Items from a dataset:
[Start of section]

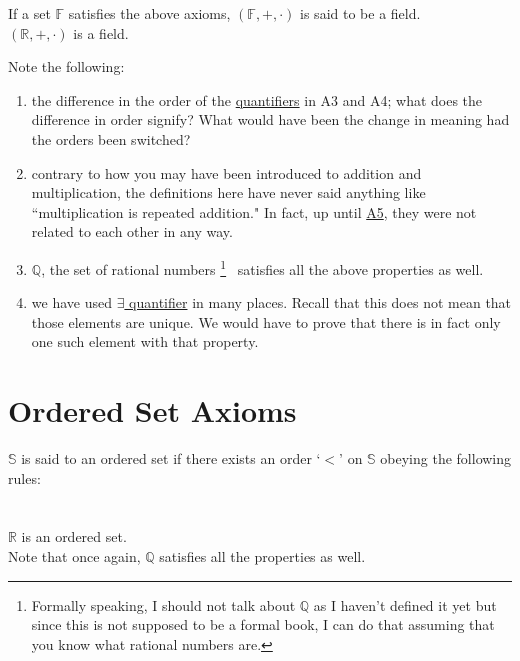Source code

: If a set $\mathbb{F}$ satisfies the above axioms, $(\mathbb{F}, +, \cdot)$ is said to be a field.\\
$(\mathbb{R}, +, \cdot)$ is a field.

\hrulefill
{}

\newpage
Note the following:
\begin{enumerate}
    \itemsep0em
    \item the difference in the order of the \hyperref[sec:quant]{quantifiers} in A3 and A4; what does the difference in order signify? What would have been the change in meaning had the orders been switched?
    \item contrary to how you may have been introduced to addition and multiplication, the definitions here have never said anything like ``multiplication is repeated addition." In fact, up until \hyperref[ax:A5]{A5}, they were not related to each other in any way.
    \item $\mathbb{Q}$, the set of rational numbers%
    \footnote{Formally speaking, I should not talk about $\mathbb{Q}$ as I haven't defined it yet but since this is not supposed to be a formal book, I can do that assuming that you know what rational numbers are.}%
    \ satisfies all the above properties as well.
    \item we have used \hyperref[ssec:exisquant]{$\exists$ quantifier} in many places. Recall that this does not mean that those elements are unique. We would have to prove that there is in fact only one such element with that property.
\end{enumerate}
%
\section{Ordered Set Axioms}\label{sec:oset}
$\mathbb{S}$ is said to an ordered set if there exists an order `$<$' on $\mathbb{S}$ obeying the following rules:
\\
\\~\\
$\mathbb{R}$ is an ordered set.\\
Note that once again, $\mathbb{Q}$ satisfies all the properties as well.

[End of section]

EXERCISE DETAILS >> Retype every entry word for word, but do not carry over the pictures.

TASK OUTPUT >>
Source code

: If a set $\mathbb{F}$ satisfies the above axioms, $(\mathbb{F}, +, \cdot)$ is said to be a field.\\
$(\mathbb{R}, +, \cdot)$ is a field.

\hrulefill
{}

\newpage
Note the following:
\begin{enumerate}
    \itemsep0em
    \item the difference in the order of the \hyperref[sec:quant]{quantifiers} in A3 and A4; what does the difference in order signify? What would have been the change in meaning had the orders been switched?
    \item contrary to how you may have been introduced to addition and multiplication, the definitions here have never said anything like ``multiplication is repeated addition." In fact, up until \hyperref[ax:A5]{A5}, they were not related to each other in any way.
    \item $\mathbb{Q}$, the set of rational numbers%
    \footnote{Formally speaking, I should not talk about $\mathbb{Q}$ as I haven't defined it yet but since this is not supposed to be a formal book, I can do that assuming that you know what rational numbers are.}%
    \ satisfies all the above properties as well.
    \item we have used \hyperref[ssec:exisquant]{$\exists$ quantifier} in many places. Recall that this does not mean that those elements are unique. We would have to prove that there is in fact only one such element with that property.
\end{enumerate}
%
\section{Ordered Set Axioms}\label{sec:oset}
$\mathbb{S}$ is said to an ordered set if there exists an order `$<$' on $\mathbb{S}$ obeying the following rules:
\\
\\~\\
$\mathbb{R}$ is an ordered set.\\
Note that once again, $\mathbb{Q}$ satisfies all the properties as well.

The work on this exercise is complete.